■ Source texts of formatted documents
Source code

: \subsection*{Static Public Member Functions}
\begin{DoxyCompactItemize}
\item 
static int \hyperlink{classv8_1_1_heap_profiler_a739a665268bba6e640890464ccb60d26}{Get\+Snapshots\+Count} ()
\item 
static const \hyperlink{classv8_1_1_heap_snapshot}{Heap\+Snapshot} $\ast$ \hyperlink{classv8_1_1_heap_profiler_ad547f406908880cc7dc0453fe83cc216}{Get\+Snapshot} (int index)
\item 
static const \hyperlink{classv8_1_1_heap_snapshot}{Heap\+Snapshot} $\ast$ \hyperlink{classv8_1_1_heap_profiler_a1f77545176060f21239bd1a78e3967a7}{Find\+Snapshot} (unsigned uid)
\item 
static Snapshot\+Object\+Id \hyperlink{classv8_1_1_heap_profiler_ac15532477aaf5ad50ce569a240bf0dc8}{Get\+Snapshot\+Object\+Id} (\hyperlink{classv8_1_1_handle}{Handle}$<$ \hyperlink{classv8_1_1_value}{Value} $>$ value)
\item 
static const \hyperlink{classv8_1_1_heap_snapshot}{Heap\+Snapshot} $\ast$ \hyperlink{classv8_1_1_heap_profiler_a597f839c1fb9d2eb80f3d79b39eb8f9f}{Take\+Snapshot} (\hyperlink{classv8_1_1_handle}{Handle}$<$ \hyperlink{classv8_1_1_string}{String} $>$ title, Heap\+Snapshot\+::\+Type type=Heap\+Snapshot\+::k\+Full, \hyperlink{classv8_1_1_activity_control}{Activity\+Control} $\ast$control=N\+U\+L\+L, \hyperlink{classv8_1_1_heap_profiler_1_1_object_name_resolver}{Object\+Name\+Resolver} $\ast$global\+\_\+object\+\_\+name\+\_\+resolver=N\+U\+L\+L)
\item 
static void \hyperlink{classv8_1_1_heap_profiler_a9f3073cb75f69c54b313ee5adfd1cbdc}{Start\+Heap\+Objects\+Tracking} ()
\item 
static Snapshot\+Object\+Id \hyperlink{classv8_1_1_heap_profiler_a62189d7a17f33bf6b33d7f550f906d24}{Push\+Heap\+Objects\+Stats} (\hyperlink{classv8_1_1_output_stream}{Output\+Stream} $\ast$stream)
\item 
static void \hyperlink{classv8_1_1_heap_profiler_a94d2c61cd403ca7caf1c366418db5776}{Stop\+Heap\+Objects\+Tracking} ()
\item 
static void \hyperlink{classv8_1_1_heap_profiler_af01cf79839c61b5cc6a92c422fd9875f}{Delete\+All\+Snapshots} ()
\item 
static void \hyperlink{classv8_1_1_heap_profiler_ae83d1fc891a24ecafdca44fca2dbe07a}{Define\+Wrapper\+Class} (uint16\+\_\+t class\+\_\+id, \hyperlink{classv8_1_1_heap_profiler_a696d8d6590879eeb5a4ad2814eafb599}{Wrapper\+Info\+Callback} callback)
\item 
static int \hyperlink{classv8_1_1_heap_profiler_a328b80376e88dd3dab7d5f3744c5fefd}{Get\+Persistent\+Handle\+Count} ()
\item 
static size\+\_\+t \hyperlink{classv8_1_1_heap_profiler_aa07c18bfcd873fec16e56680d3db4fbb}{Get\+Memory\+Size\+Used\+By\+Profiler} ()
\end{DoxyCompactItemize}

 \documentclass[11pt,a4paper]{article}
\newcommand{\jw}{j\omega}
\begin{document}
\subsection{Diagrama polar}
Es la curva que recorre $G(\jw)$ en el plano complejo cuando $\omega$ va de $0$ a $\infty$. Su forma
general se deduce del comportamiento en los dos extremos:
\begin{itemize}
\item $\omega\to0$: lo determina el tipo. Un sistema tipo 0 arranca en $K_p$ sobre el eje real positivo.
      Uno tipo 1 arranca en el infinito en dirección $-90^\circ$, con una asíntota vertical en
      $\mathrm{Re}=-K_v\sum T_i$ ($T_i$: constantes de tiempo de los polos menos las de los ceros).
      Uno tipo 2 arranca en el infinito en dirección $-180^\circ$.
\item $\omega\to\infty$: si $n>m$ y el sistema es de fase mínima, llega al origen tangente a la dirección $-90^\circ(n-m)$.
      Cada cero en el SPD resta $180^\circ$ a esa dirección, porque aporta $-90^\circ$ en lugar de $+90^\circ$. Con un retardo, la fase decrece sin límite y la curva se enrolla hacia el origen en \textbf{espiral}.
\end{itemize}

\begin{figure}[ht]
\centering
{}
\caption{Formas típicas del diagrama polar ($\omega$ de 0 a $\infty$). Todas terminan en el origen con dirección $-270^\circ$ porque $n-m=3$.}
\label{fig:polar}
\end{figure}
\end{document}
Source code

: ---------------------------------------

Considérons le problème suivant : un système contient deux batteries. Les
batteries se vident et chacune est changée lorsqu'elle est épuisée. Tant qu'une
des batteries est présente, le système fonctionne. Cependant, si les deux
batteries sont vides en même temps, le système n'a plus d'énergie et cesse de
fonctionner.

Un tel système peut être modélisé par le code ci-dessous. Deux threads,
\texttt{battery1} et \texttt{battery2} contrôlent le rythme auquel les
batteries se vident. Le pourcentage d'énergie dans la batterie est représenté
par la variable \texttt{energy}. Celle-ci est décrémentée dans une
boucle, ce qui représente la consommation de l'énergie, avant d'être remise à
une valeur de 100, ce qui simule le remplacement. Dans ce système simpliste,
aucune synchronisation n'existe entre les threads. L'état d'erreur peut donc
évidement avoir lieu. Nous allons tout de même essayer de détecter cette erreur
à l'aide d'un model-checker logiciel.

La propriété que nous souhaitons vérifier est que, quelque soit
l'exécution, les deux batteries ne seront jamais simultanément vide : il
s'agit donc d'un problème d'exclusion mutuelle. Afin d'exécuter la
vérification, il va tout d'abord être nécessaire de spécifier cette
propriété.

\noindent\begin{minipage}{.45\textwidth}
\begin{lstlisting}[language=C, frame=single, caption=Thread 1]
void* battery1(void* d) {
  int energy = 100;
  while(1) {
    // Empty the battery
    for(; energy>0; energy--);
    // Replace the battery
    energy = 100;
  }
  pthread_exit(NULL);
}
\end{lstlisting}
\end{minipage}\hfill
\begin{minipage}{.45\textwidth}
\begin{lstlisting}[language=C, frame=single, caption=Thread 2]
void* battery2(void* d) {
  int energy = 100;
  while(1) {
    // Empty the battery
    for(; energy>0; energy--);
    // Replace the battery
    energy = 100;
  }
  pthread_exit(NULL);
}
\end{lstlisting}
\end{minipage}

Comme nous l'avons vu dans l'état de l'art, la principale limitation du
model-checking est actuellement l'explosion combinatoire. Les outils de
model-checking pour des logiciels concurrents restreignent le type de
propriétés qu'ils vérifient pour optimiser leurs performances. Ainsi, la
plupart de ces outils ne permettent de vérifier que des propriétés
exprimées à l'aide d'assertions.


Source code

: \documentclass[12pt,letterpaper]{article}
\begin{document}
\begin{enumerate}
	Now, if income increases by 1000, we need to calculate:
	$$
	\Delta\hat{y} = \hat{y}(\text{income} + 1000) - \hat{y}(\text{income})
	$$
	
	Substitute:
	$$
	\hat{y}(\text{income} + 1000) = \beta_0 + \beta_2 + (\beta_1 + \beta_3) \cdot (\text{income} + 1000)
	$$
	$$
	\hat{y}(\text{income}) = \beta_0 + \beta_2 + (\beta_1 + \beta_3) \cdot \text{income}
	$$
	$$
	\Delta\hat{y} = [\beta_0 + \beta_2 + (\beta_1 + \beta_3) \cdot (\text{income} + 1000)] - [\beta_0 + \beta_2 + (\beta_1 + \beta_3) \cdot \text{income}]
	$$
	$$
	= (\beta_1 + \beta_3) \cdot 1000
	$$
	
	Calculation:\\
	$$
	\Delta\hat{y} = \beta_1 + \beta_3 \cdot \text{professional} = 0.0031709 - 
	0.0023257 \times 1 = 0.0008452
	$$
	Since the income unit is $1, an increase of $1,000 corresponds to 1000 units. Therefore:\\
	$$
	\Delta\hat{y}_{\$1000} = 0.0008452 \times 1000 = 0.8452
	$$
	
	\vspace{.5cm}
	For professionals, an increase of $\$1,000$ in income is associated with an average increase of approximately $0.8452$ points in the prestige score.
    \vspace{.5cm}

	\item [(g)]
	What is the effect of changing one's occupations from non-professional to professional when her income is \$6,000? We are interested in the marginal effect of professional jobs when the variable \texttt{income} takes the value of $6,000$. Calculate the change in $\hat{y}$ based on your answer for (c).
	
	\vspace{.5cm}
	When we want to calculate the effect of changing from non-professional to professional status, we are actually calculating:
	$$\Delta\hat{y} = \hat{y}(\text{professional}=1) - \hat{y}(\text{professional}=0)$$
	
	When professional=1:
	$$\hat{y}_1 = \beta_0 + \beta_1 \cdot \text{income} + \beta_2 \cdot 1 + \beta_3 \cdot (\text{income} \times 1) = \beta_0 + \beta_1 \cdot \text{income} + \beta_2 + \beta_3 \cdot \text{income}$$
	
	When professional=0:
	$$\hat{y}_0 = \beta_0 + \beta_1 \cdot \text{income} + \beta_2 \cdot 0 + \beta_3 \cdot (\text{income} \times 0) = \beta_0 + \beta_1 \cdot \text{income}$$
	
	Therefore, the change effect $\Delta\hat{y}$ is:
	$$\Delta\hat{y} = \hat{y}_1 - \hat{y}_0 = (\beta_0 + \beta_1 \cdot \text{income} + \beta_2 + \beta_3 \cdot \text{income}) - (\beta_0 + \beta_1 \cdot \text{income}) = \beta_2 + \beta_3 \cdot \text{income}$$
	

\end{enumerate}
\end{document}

■ Goal of the exercise
Return all lines above that mention the word "vident".

■ Output
batteries se vident et chacune est changée lorsqu'elle est épuisée. Tant qu'une
batteries se vident. Le pourcentage d'énergie dans la batterie est représenté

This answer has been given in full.